P. maniculatus rufinus of Mesa Verde was considered to be a mountain subspecies by Osgood (1909:73). The center of dispersion for P. truei was in the southwestern United States, and particularly in the Colorado Plateau area (Hoffmeister, 1951:vii). The subspecies P. truei truei occurs mainly in the Upper Sonoran life-zone, and according to Hoffmeister (1951:30) rarely enters the Lower Sonoran or Transition life-zones. P. maniculatus and P. truei are the most abundant of the small mammals in Mesa Verde National Park, which comprises about one-third of the Mesa Verde land mass.
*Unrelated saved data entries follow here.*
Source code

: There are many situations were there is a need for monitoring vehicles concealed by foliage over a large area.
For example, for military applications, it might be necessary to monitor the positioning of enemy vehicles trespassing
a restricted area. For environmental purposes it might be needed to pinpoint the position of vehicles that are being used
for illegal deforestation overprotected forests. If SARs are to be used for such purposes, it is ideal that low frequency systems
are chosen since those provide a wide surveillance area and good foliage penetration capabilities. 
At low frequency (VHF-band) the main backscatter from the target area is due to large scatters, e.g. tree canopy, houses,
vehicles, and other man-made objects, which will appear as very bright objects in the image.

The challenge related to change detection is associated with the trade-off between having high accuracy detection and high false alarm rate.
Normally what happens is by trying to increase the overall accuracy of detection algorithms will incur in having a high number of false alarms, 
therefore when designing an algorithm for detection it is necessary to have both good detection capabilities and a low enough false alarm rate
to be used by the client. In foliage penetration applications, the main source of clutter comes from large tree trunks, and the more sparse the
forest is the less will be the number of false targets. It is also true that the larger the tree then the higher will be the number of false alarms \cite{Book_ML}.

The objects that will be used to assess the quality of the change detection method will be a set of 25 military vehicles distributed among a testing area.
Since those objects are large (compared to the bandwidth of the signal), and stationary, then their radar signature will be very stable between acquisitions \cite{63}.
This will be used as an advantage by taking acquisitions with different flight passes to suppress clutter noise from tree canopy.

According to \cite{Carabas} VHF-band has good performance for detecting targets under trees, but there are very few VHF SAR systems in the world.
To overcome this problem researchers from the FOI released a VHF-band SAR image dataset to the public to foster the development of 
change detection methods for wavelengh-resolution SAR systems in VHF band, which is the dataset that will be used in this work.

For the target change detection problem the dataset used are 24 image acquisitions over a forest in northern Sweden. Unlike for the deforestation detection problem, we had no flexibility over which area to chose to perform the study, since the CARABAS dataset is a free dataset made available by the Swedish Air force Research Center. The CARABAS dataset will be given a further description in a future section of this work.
Under the auspices of the Wetherill Mesa Archeological Project, the flora of the park recently was studied by Erdman (1962), and by Welsh and Erdman (1964). These studies have revealed stands of several distinct types of vegetation in the park and where each type occurs. This information greatly facilitated my study of the mammals inhabiting each type of association. The flora and fauna within the park are protected, in keeping with the policies of the National Park Service, and mammals, therefore, could be studied in a relatively undisturbed setting.

Thus, the abundance of these two species of Peromyscus, the botanical studies that preceded and accompanied my study, the relatively undisturbed nature of the park, and the availability of a large area in which extended studies could be carried on, all contributed to the desirability of Mesa Verde as a study area.

My primary purpose in undertaking a study of the two species of Peromyscus was to analyze a number of ecological factors influencing each species—their habitat preferences, how the mice lived within their habitats, what they ate, where they nested, what preyed on them, and how one species influenced the distribution of the other. In general, my interest was in how the lives of the two species impinge upon each other in Mesa Verde.

Physiography

The Mesa Verde consists of about 200 square miles of plateau country in southwestern Colorado, just northeast of Four Corners, where Colorado, New Mexico, Arizona and Utah meet. In 1906, more than 51,000 acres of the Mesa Verde were set aside, as Mesa Verde National Park, in order to protect the cliff dwellings for which the area is famous.

The Mesa Verde land mass is composed of cross-bedded sandstone strata laid down by Upper Cretaceous seas. These strata are known locally as the Mesaverde group, and are composed, from top to bottom, of Cliff House sandstone, the Menefee formation, the Point Lookout sandstone, the well known Mancos shale, and the Dakota sandstone, the lowest member of the Cretaceous strata. The Menefee formation is 340 to 800 feet thick, and contains carbonaceous shale and beds of coal.

There are surface deposits of Pleistocene and Recent age, with gravel and boulders of alluvial origin; colluvium composed of heterogeneous rock detritus such as talus and landslide material; and alluvium composed of soil, sand, and gravel. A layer of loess overlays the bedrock of the flat mesa tops in the Four Corners area. The earliest preserved loess is probably pre-Wisconsin, possibly Sangamon in age (Arrhenius and Bonatti, 1965:99).

The North Rim of Mesa Verde rises majestically, 1,500 feet above the surrounding Montezuma Valley. Elevations in the park range from 8,500 feet at Park Point to about 6,500 feet at the southern ends of the mesas. The Mesa Verde land mass is the remnant of a plateau that erosion has dissected into a series of long, narrow mesas, joined at their northern ends, but otherwise separated by deep canyons. The bottoms of these canyons are from 600 to 900 feet below the tops of the mesas.

The entire Mesa Verde land mass tilts southward; Park Headquarters, in the middle of Chapin Mesa (Fig. 1), is at about the same elevation as is the entrance of the park, 20 miles by road to the north.